**Brief:** Both the line containing "the axiomatic definition" and the line containing "transaction \( \txid_i" belong to the span. Output exactly that span from the listing below, and nothing outside it.

**Excerpted records:**
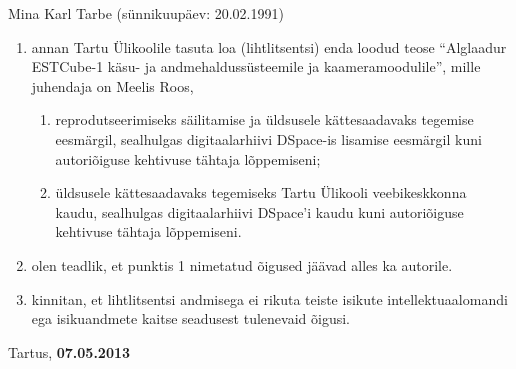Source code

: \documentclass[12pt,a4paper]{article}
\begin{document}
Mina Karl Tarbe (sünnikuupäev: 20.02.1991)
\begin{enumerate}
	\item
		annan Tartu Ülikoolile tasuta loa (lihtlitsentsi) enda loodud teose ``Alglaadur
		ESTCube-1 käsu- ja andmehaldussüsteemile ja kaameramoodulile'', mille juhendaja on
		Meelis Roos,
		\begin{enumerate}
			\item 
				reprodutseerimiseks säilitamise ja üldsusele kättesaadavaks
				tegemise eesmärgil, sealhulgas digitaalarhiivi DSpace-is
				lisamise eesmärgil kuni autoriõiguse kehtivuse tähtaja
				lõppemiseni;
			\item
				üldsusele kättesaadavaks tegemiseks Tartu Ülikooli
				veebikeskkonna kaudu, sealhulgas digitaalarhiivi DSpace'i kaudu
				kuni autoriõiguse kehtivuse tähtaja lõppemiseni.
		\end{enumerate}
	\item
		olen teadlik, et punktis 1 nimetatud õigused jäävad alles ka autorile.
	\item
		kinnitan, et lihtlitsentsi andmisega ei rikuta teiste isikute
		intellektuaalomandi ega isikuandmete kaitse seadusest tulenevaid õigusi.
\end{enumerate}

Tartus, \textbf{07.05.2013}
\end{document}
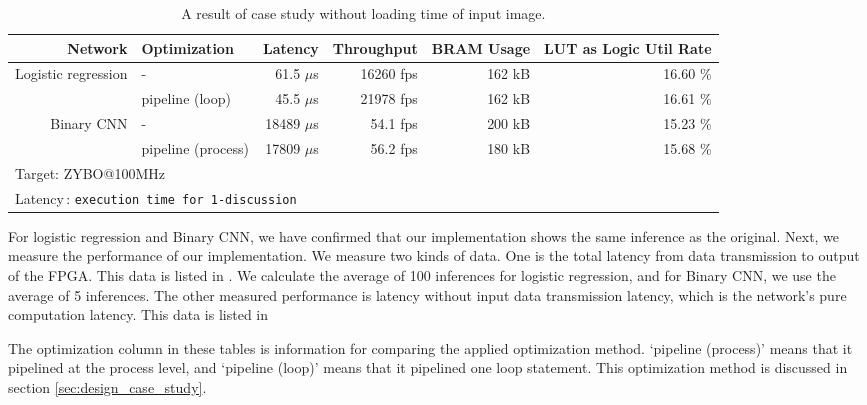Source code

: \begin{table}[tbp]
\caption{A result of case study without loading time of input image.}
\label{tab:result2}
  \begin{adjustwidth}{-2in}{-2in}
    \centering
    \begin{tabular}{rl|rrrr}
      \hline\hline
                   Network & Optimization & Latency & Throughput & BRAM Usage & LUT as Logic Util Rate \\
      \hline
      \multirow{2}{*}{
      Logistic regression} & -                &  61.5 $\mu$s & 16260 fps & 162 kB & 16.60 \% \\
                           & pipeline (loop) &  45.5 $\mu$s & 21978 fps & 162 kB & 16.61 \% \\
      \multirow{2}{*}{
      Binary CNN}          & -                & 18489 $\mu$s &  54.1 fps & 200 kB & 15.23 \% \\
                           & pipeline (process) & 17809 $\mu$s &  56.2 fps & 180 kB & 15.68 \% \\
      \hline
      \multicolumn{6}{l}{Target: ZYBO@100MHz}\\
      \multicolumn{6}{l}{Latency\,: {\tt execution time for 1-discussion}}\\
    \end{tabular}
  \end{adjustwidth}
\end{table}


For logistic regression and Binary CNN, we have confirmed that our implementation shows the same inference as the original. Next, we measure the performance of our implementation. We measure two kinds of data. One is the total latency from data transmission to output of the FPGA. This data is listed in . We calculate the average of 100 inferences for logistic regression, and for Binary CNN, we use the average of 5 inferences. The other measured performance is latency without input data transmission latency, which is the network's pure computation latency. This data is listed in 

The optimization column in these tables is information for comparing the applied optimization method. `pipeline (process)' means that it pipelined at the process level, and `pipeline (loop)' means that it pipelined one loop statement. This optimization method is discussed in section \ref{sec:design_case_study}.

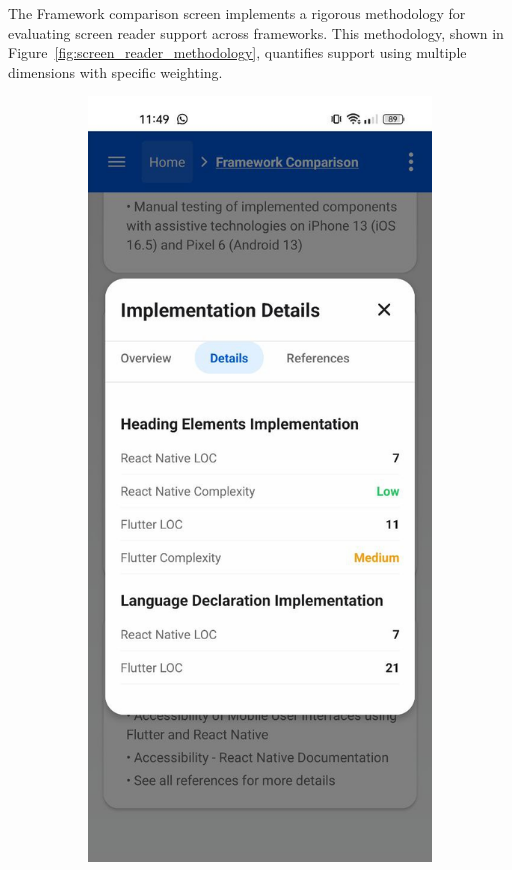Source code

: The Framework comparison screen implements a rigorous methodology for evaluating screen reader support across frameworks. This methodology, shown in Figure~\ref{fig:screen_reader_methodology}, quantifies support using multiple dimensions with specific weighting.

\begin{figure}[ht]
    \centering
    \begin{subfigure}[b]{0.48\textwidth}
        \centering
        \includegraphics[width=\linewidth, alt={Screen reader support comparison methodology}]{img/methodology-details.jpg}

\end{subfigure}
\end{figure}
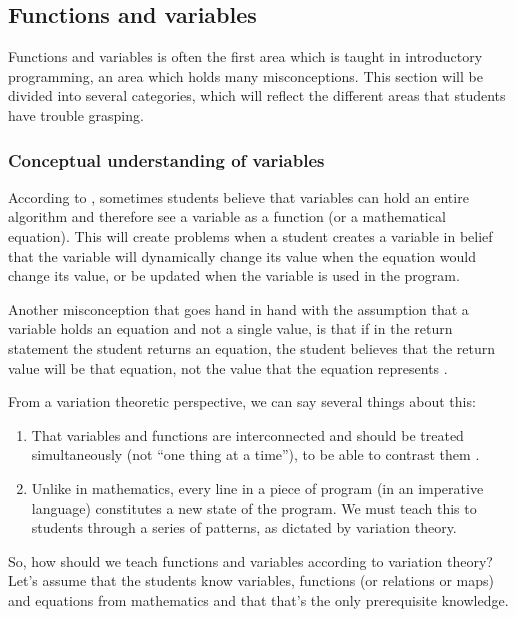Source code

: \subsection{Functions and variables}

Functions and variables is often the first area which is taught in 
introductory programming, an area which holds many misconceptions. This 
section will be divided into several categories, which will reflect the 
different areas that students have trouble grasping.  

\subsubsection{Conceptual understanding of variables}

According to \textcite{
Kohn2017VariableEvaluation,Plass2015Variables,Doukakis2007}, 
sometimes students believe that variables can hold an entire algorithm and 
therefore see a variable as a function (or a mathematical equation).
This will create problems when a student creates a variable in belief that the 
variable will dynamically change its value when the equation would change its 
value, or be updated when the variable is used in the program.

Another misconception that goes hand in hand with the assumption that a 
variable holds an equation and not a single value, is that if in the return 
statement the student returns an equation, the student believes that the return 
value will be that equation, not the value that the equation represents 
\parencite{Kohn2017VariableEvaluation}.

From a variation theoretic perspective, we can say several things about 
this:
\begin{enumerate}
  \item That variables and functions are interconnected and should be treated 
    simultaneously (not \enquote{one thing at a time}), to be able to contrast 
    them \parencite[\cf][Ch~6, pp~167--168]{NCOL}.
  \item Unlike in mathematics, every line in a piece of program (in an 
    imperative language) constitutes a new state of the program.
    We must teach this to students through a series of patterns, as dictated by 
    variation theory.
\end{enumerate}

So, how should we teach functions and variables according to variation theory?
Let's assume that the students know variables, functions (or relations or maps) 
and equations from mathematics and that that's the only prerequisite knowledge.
--
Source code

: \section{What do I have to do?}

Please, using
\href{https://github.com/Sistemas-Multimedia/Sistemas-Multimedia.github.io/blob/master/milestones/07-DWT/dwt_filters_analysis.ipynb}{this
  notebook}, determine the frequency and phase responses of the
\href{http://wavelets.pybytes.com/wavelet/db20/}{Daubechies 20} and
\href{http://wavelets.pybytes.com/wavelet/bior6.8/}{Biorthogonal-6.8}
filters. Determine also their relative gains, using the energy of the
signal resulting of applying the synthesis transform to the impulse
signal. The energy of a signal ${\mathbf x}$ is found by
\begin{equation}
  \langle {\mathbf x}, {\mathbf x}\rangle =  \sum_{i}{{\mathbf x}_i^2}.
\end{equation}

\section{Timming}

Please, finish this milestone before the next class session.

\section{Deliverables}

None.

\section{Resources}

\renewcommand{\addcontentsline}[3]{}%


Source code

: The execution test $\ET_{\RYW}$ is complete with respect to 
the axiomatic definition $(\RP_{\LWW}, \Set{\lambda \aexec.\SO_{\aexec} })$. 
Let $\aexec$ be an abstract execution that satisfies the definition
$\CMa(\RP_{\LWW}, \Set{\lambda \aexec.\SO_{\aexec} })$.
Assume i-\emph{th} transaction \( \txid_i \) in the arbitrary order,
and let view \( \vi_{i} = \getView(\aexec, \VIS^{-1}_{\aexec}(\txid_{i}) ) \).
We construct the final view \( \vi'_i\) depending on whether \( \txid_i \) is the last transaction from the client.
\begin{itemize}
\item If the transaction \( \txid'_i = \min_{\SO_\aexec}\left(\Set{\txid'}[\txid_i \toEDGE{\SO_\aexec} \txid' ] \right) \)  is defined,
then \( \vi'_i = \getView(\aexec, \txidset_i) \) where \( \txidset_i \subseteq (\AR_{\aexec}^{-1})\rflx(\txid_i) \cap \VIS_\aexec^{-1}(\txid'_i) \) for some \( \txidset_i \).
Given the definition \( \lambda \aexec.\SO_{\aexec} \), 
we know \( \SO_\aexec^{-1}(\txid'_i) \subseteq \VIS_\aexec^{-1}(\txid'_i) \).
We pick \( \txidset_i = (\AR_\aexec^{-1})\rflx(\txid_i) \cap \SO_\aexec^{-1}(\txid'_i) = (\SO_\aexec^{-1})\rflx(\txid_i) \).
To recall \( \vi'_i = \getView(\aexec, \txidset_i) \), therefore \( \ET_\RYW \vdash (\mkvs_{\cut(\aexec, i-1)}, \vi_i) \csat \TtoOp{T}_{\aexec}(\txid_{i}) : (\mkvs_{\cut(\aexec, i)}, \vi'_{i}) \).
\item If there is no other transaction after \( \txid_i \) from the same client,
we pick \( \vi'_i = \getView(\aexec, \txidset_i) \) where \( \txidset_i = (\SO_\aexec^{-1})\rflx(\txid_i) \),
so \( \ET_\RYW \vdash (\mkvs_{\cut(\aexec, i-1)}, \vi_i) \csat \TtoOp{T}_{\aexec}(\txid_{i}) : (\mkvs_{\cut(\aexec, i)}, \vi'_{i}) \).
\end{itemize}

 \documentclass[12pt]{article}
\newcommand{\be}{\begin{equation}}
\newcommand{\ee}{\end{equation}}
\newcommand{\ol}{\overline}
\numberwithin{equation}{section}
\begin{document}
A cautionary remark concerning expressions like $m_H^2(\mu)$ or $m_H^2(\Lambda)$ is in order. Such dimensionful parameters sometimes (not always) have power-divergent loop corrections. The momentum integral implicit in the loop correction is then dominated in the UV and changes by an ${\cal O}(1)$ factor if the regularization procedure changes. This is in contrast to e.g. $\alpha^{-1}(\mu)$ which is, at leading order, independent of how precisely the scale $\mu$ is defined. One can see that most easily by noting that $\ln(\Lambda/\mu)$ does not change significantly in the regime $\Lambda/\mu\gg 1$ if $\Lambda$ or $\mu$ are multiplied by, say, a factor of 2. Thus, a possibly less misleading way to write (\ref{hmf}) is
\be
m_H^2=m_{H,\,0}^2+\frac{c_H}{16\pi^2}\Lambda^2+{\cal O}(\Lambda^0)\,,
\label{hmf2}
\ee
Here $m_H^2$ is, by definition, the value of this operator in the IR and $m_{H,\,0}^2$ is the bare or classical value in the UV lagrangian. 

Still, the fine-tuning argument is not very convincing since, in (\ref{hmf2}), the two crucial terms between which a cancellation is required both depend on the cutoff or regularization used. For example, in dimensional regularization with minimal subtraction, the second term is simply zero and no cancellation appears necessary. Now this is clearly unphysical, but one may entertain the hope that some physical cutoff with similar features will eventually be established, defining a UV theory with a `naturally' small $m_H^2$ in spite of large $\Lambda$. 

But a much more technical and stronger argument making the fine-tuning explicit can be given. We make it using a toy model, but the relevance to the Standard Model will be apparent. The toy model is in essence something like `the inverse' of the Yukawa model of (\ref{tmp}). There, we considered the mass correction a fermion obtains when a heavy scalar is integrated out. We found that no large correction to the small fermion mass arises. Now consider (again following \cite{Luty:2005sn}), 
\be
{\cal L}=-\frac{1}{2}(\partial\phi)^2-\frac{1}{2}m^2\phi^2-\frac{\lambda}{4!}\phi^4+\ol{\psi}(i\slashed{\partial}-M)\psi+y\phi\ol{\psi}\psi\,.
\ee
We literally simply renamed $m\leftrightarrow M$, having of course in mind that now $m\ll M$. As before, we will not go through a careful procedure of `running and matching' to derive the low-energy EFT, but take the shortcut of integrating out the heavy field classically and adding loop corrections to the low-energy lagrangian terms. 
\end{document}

**Solution to this problem:**
the axiomatic definition $(\RP_{\LWW}, \Set{\lambda \aexec.\SO_{\aexec} })$. 
Let $\aexec$ be an abstract execution that satisfies the definition
$\CMa(\RP_{\LWW}, \Set{\lambda \aexec.\SO_{\aexec} })$.
Assume i-\emph{th} transaction \( \txid_i \) in the arbitrary order,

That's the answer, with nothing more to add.